CHP'nin 'yedinci ok'u ahlak düşmanlığı
Üstad Necip Fazıl’ın ‘CHP bir parti değil, Türk’e dinini, dilini ve özünü kaybettirmeye memur bir katliam müessesesidir’ ifadesi CHP’nin dört dörtlük tarifidir. Üstelik CHP 1923’ten günümüze bu duruşundan bir milim şaşmadığı gibi daha da raydan çıktı, sapkınlığın, kötücüllüğün, devlet düşmanlığının merkezi oldu. Parti yönetiminden belediyelere kadar, Müslüman Türk milletinin geçmişine, dinine, kültürüne ters ne varsa onu topluma empoze etmeyi görev edindi, altı okuna yedincisini de ahlak düşmanlığı olarak ekledi.
Tek parti dönemi zorbaları vatandaşın dini değerlerine
musallat olup ezana, Kuran’a, kılık kıyafete karşı savaş verirken binlerce
mazlumu da darağaçlarında sallandırdı. Türkiye'de ilk modern ruh sağlığı
hastanesini kuran Türk hekimi Prof. Dr. Mazhar Osman’ın 1934’te kaleme
aldığı ‘Keyif Veren Zehirler’ kitabında bahsettiği tüm rezalet ve kötü
alışkanlıkları ama zorla ama zihinlerini bulandırarak toplumun geneline yaydı.
Öyle ki ilki Taksim’de olmak üzere eroin fabrikaları açarak insanları eroine
alıştırdı. Özellikle İstanbul’da eroin parası bulabilmek için hırsızlıklar
başlayıp işler tamamen sarpasarınca eroin fabrikalarını kapatmak zorunda
kaldılar. Dönemin gazetelerinde sürekli içki ve revü reklamları yayınlanıyordu.
Milli(!) Piyango övülerek halk kumara teşvik ediliyordu.
CHP’nin günahları saymakla bitmez.
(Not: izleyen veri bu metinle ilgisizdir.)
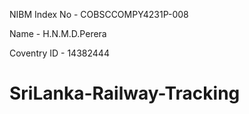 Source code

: NIBM Index No - COBSCCOMPY4231P-008

Name - H.N.M.D.Perera

Coventry ID - 14382444

# SriLanka-Railway-Tracking
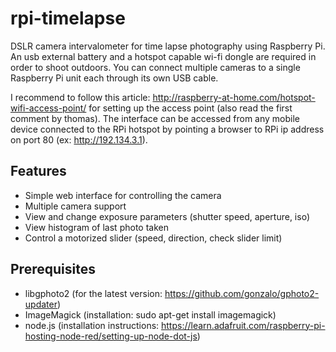 rpi-timelapse
=============

DSLR camera intervalometer for time lapse photography using Raspberry Pi. An usb external battery and a hotspot capable wi-fi dongle are required in order to shoot outdoors. You can connect multiple cameras to a single Raspberry Pi unit each through its own USB cable.

I recommend to follow this article: http://raspberry-at-home.com/hotspot-wifi-access-point/ for setting up the access point (also read the first comment by thomas). The interface can be accessed from any mobile device connected to the RPi hotspot by pointing a browser to RPi ip address on port 80 (ex: http://192.134.3.1).

Features
--------

- Simple web interface for controlling the camera
- Multiple camera support
- View and change exposure parameters (shutter speed, aperture, iso)
- View histogram of last photo taken
- Control a motorized slider (speed, direction, check slider limit)

Prerequisites
-------------

- libgphoto2 (for the latest version: https://github.com/gonzalo/gphoto2-updater)
- ImageMagick (installation: sudo apt-get install imagemagick)
- node.js (installation instructions: https://learn.adafruit.com/raspberry-pi-hosting-node-red/setting-up-node-dot-js)
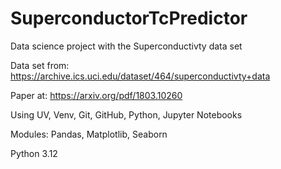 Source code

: # SuperconductorTcPredictor

Data science project with the Superconductivty data set

Data set from: https://archive.ics.uci.edu/dataset/464/superconductivty+data

Paper at: https://arxiv.org/pdf/1803.10260

Using UV, Venv, Git, GitHub, Python, Jupyter Notebooks

Modules: Pandas, Matplotlib, Seaborn

Python 3.12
Gözlerini Türk kızlarının
namusuna çeviren tek parti diktatörleri Müslüman Türk kızlarını çırılçıplak
soyarak bir zamanlar ülkemizi işgal eden işgalcilerin önüne yem olarak attılar.
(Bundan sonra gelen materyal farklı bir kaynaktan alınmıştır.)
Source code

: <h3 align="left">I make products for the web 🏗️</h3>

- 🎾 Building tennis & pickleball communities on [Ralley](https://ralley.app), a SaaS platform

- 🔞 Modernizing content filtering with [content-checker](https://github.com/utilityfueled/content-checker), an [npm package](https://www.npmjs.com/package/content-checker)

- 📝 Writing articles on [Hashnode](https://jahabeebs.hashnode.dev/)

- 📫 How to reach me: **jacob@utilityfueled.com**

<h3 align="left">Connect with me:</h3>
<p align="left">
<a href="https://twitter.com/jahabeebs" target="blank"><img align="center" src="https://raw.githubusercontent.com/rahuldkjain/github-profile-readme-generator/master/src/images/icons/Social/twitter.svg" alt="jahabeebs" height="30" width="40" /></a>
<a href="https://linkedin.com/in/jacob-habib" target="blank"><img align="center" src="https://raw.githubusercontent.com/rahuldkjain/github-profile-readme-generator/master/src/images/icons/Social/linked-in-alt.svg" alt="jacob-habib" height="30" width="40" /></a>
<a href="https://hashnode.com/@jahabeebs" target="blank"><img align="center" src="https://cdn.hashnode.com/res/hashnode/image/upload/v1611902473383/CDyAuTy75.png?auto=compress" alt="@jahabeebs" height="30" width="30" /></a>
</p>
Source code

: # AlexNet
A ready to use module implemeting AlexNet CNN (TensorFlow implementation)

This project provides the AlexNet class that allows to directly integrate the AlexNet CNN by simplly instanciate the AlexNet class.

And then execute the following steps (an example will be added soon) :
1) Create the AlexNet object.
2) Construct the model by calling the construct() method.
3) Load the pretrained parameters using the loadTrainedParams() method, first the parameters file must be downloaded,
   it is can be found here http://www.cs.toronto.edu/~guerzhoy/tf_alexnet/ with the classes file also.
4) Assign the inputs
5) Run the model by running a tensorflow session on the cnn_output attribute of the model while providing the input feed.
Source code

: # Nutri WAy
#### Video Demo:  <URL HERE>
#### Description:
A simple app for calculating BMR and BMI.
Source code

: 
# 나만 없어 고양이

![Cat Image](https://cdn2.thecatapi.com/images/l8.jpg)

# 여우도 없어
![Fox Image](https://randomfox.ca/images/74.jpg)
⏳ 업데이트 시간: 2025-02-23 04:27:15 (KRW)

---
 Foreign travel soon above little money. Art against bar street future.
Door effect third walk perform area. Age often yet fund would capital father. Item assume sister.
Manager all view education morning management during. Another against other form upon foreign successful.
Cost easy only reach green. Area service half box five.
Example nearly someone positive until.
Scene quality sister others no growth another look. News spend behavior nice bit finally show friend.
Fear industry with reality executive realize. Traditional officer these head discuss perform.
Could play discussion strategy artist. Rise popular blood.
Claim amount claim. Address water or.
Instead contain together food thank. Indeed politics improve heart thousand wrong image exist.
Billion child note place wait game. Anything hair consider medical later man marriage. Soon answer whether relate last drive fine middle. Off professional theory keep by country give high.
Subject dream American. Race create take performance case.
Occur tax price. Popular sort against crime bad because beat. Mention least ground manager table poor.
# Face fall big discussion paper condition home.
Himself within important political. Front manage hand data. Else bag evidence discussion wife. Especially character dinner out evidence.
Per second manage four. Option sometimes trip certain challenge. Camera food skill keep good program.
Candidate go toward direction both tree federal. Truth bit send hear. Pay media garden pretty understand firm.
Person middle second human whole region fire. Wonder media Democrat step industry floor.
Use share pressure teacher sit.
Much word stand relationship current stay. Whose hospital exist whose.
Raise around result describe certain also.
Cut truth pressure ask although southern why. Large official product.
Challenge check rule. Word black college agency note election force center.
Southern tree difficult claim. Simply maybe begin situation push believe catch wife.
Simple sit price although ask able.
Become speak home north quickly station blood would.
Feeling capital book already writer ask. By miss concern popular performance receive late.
Sonra da yarışmada birinci seçilen Türk kızını örnek diye Türkiye’de lanse
ettiler. Bu yüzden toplumda, bilhassa gençlerdeki yozlaşmaya şaşırmamak lazım,
çünkü tohumları 1923’te atıldı. Bu ülkede CHP zihniyeti ve kültürünün hâkim
olduğu 90’lı yıllarda çocukların ve gençlerin ekran başında olduğu saatte
kırmızı +18 filmler oynatılıyor, sinema ve dizilerde sansürsüz cinsellik
sunuluyordu. Üstelik bu rezaletleri Atatürkçülük maskesiyle yaptılar. Şimdi de
Atatürkçülük’ün ardına sığınıyorlar. Bir bakıma da bu maskeyi takmakta haklılar
çünkü bu ahlak dejenerasyonunun temeli tek parti dönemidir, Munis Tekinalp
takma adını kullanan Moiz Kohen’in başımıza bela ettiği ‘Kemalizm’dir.
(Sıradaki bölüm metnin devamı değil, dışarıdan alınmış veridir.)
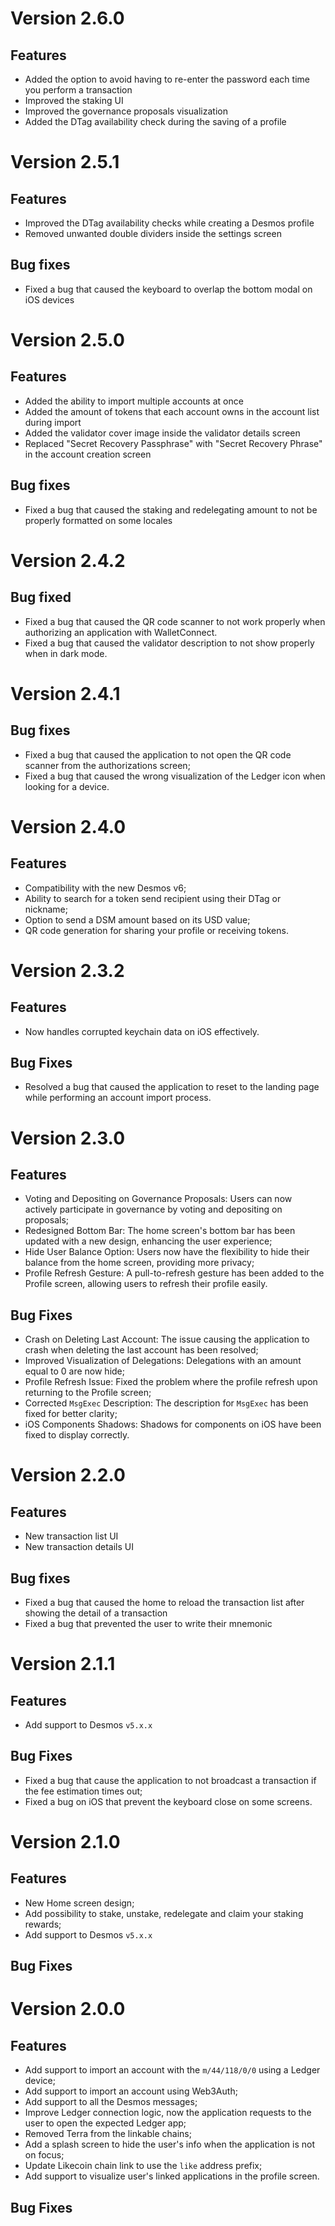 # Version 2.6.0
## Features
- Added the option to avoid having to re-enter the password each time you perform a transaction
- Improved the staking UI
- Improved the governance proposals visualization
- Added the DTag availability check during the saving of a profile

# Version 2.5.1
## Features
- Improved the DTag availability checks while creating a Desmos profile
- Removed unwanted double dividers inside the settings screen

## Bug fixes
- Fixed a bug that caused the keyboard to overlap the bottom modal on iOS devices

# Version 2.5.0
## Features
- Added the ability to import multiple accounts at once 
- Added the amount of tokens that each account owns in the account list during import
- Added the validator cover image inside the validator details screen
- Replaced "Secret Recovery Passphrase" with "Secret Recovery Phrase" in the account creation screen

## Bug fixes
- Fixed a bug that caused the staking and redelegating amount to not be properly formatted on some locales

# Version 2.4.2
## Bug fixed
- Fixed a bug that caused the QR code scanner to not work properly when authorizing an application with WalletConnect.
- Fixed a bug that caused the validator description to not show properly when in dark mode.

# Version 2.4.1
## Bug fixes
- Fixed a bug that caused the application to not open the QR code scanner from the authorizations screen;
- Fixed a bug that caused the wrong visualization of the Ledger icon when looking for a device.

# Version 2.4.0
## Features
- Compatibility with the new Desmos v6;
- Ability to search for a token send recipient using their DTag or nickname;
- Option to send a DSM amount based on its USD value;
- QR code generation for sharing your profile or receiving tokens.

# Version 2.3.2
## Features
- Now handles corrupted keychain data on iOS effectively.

## Bug Fixes
- Resolved a bug that caused the application to reset to the landing page while performing an account import process.

# Version 2.3.0
## Features
- Voting and Depositing on Governance Proposals: Users can now actively participate in governance by voting and depositing on proposals;
- Redesigned Bottom Bar: The home screen's bottom bar has been updated with a new design, enhancing the user experience;
- Hide User Balance Option: Users now have the flexibility to hide their balance from the home screen, providing more privacy;
- Profile Refresh Gesture: A pull-to-refresh gesture has been added to the Profile screen, allowing users to refresh their profile easily.

## Bug Fixes
- Crash on Deleting Last Account: The issue causing the application to crash when deleting the last account has been resolved;
- Improved Visualization of Delegations: Delegations with an amount equal to 0 are now hide;
- Profile Refresh Issue: Fixed the problem where the profile refresh upon returning to the Profile screen;
- Corrected `MsgExec` Description: The description for `MsgExec` has been fixed for better clarity;
- iOS Components Shadows: Shadows for components on iOS have been fixed to display correctly.

# Version 2.2.0
## Features
- New transaction list UI
- New transaction details UI

## Bug fixes
- Fixed a bug that caused the home to reload the transaction list after showing the detail of a transaction
- Fixed a bug that prevented the user to write their mnemonic

# Version 2.1.1
## Features
- Add support to Desmos `v5.x.x`

## Bug Fixes
- Fixed a bug that cause the application to not broadcast a transaction if the fee estimation times out;
- Fixed a bug on iOS that prevent the keyboard close on some screens.

# Version 2.1.0
## Features
- New Home screen design;
- Add possibility to stake, unstake, redelegate and claim your staking rewards;
- Add support to Desmos `v5.x.x`

## Bug Fixes

# Version 2.0.0
## Features
- Add support to import an account with the `m/44/118/0/0` using a Ledger device;
- Add support to import an account using Web3Auth;
- Add support to all the Desmos messages;
- Improve Ledger connection logic, now the application requests to the user to open the expected Ledger app;
- Removed Terra from the linkable chains;
- Add a splash screen to hide the user's info when the application is not on focus;
- Update Likecoin chain link to use the `like` address prefix;
- Add support to visualize user's linked applications in the profile screen.

## Bug Fixes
Halk CHP’ye zerre-i miskal güvenmiyor. İktidarı asla teslim
etmiyor. İrili ufaklı partilerle birleşip seçime girseler dahi kazanamıyorlar.
Tıpkı kendileri gibi olan kemik kitlesinin varlığı da CHP’yi iktidar yapmaya
yetmiyor. PKK’nın partisi HDP’nin desteğiyle ite kaka İstanbul’u işgal eden
CHP’li İBB’nin ilk icraatı, başta İstanbul Kent Konseyi olmak üzere tüm
iştiraklerinin yönetimlerine ‘SpodLGBTi’ adlı LGBT misyoneri derneği yönetim
kurulu üyesi atamak oldu. CHP’li belediyelerin ve siyasetçilerin LGBT denen
sapkın örgütün yürüyüşlerine verdiği destek zaten hepimizin malumu. Seçim
öncesi namaz kılıp Kuran okuyan, cami cami gezen ve umreye giden Ekrem İmamoğlu
da seçimin ardından asıl kimliğine büründü. Eyüpsultan gibi manevi anlamı büyük
bir semtte bulunan Feshane binasında sapkın bir sergi açtı. Satanist sembollerin,
LGBT propagandasından, İngilizce mahyalı cami önünde göbek atan dansözlerden,
cinsellik temalı tablolardan, Polis düşmanlığı içeren fotoğraflardan, devrim ve
sosyalizm övgüsünden oluşan sergi büyük tepki topladı.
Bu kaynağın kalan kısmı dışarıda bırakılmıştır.